Apple says it recovered more than a ton of gold from recycling discarded iPhones, iPads, computers, and probably a few Android handsets, too.
Apple revealed in its 2015 annual environment report that through its take-back initiatives it recovered over 61 million pounds of metals and plastics, the most valuable of which was 2,204lb (997.1kg) of gold.
The company accepts old computers, phones and tablets from any manufacturer as part of its effort to cut down e-waste and reuse valuable metals for new devices.
It's primed its Liam robots to pull apart 1.2 million iPhones this year as part of that effort, alongside hundreds of third-party e-waste recyclers that it works with.
By weight, gold accounted for the smallest amount of metal extracted from old devices, but the most valuable.
At today's gold prices it would be worth roughly $40m, Business Insider noted. According to Fairphone, a Dutch smartphone maker aiming to source conflict-free minerals for its devices, the average smartphone contains about 30 milligrams of gold. At this rate, Apple would need to recycle 33.3 million smartphones to recover 2,204lb of gold.
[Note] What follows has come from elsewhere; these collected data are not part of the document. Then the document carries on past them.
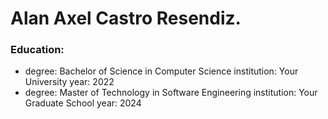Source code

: # Alan Axel Castro Resendiz.

### Education:
  - degree: Bachelor of Science in Computer Science
    institution: Your University
    year: 2022
  - degree: Master of Technology in Software Engineering
    institution: Your Graduate School
    year: 2024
Apple also pulled out 23.1 million pounds of steel, 13.4 million pounds of plastic, 12 million pounds of glass, 4.5 million pounds of aluminium, 2.9 million pounds of copper, 189,544lb of cobalt, 39,672lb of nickel, 44,080lb of lead, 130,036lb of zinc, 4,408lb of tin, and 6,612lb of silver.
Cult of Mac has calculated the value of each metal here, but none comes close to the value of Apple's gold haul.
Apple notes that these materials are recovered for reuse in new devices, rather than to be sold on metal markets. Including materials that were not reused, last year it collected 89 million pounds of e-waste, which it counts as waste diverted from landfills.
According to Apple, its Liam line of robots is equipped to take apart 1.2 million phones a year and can deconstruct a single iPhone in 11 seconds, removing valuable metals such as gold, silver and platinum.
Apple's reuse of these materials is just as important as diverting materials from landfill. A 2013 report by the consultancy 911 Metallurgist highlighted that there was more gold in a pound of electronics than in a pound of gold ore.
It estimated that a ton of iPhones would yield 324 times more gold than a ton of gold ore from mines in Peru.